We run on Azure services and I'm backing up their blob storage. There doesn't seem to be anything offered directly on Azure for accomplishing this. Storage accounts offer redundancy, but not backup.
I'm looking to ways to break up a workload in a sensible fashion and didn't know if there were best practices or ideas around this. I have several hundred numbered containers, some with thousands of files in them, so the work at the rate it seems to be copying will take something like 15 days. My script is limited to running for 3 hours due to limitations in Azure's Automation environment.
I've written a script that iterates over all of the containers and blobs. I need to check if each blob exists in the backup container. If not, copy it.
The way I've broken this up is into manual groups of 40 containers, but even those groups take longer (at least on first run) than 3 hours. Additionally, this solution isn't really scalable. We add customers all the time, I don't want to have to manually maintain the lists.
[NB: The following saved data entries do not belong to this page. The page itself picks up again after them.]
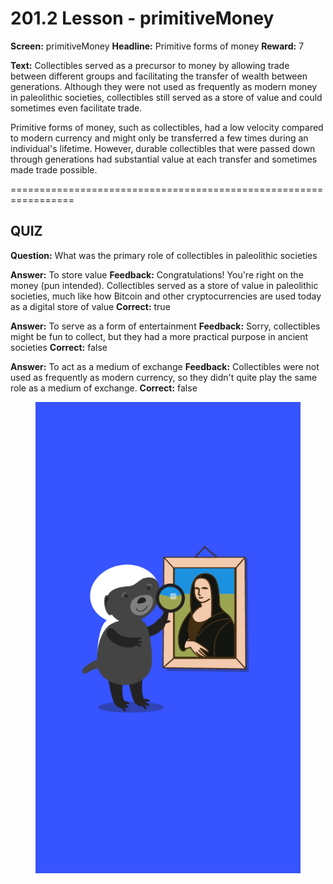 # 201.2 Lesson - primitiveMoney

**Screen:** primitiveMoney
**Headline:** Primitive forms of money
**Reward:** 7

**Text:** Collectibles served as a precursor to money by allowing trade between different groups and facilitating the transfer of wealth between generations. Although they were not used as frequently as modern money in paleolithic societies, collectibles still served as a store of value and could sometimes even facilitate trade.

Primitive forms of money, such as collectibles, had a low velocity compared to modern currency and might only be transferred a few times during an individual&#x27;s lifetime. However, durable collectibles that were passed down through generations had substantial value at each transfer and sometimes made trade possible.


=================================================================

## QUIZ

**Question:** What was the primary role of collectibles in paleolithic societies

**Answer:** To store value
**Feedback:** Congratulations! You&#x27;re right on the money (pun intended). Collectibles served as a store of value in paleolithic societies, much like how Bitcoin and other cryptocurrencies are used today as a digital store of value
**Correct:** true

**Answer:** To serve as a form of entertainment
**Feedback:** Sorry, collectibles might be fun to collect, but they had a more practical purpose in ancient societies
**Correct:** false

**Answer:** To act as a medium of exchange
**Feedback:** Collectibles were not used as frequently as modern currency, so they didn&#x27;t quite play the same role as a medium of exchange.
**Correct:** false


<figure><img src="../.gitbook/assets/201-02.png" alt=""><figcaption></figcaption></figure>

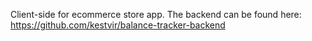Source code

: Client-side for ecommerce store app. The backend can be found here: https://github.com/kestvir/balance-tracker-backend
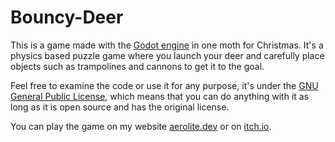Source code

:# Bouncy-Deer

This is a game made with the [Godot engine](https://godotengine.org/) in one moth for Christmas.
It's a physics based puzzle game where you launch your deer and carefully place objects such as trampolines and cannons to get it to the goal.

Feel free to examine the code or use it for any purpose, it's under the [GNU General Public License](https://en.wikipedia.org/wiki/GNU_General_Public_License), which means that you can do anything with it as long as it is open source and has the original license.

You can play the game on my website [aerolite.dev](https://aerolite.dev/en/games/bouncy-deer) or on [itch.io](https://milanvarady.itch.io/bouncy-deer).

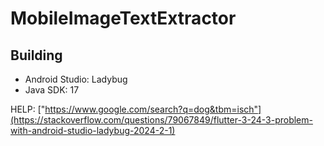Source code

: # MobileImageTextExtractor

## Building
- Android Studio: Ladybug
- Java SDK: 17
 
 HELP: ["https://www.google.com/search?q=dog&tbm=isch"](https://stackoverflow.com/questions/79067849/flutter-3-24-3-problem-with-android-studio-ladybug-2024-2-1)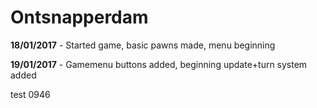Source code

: # Ontsnapperdam

**18/01/2017** - Started game, basic pawns made, menu beginning

**19/01/2017** - Gamemenu buttons added, beginning update+turn system added

test 0946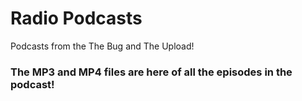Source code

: # Radio Podcasts
Podcasts from the The Bug and The Upload!
### The MP3 and MP4 files are here of all the episodes in the podcast!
Since the containers are numbered, I've considered some sort of modulus division for breaking up the workload, I could do that as 10 different jobs, this is gross, but doable, but probably will break on a not too long timescale once we have enough activity to slow things down.
Was wondering if others have run into similar problems and if there are other ways I might chop this up.
Finally, I could just move all of this to a VM and run the workload from there, but I was biasing towards using the available platform functionality.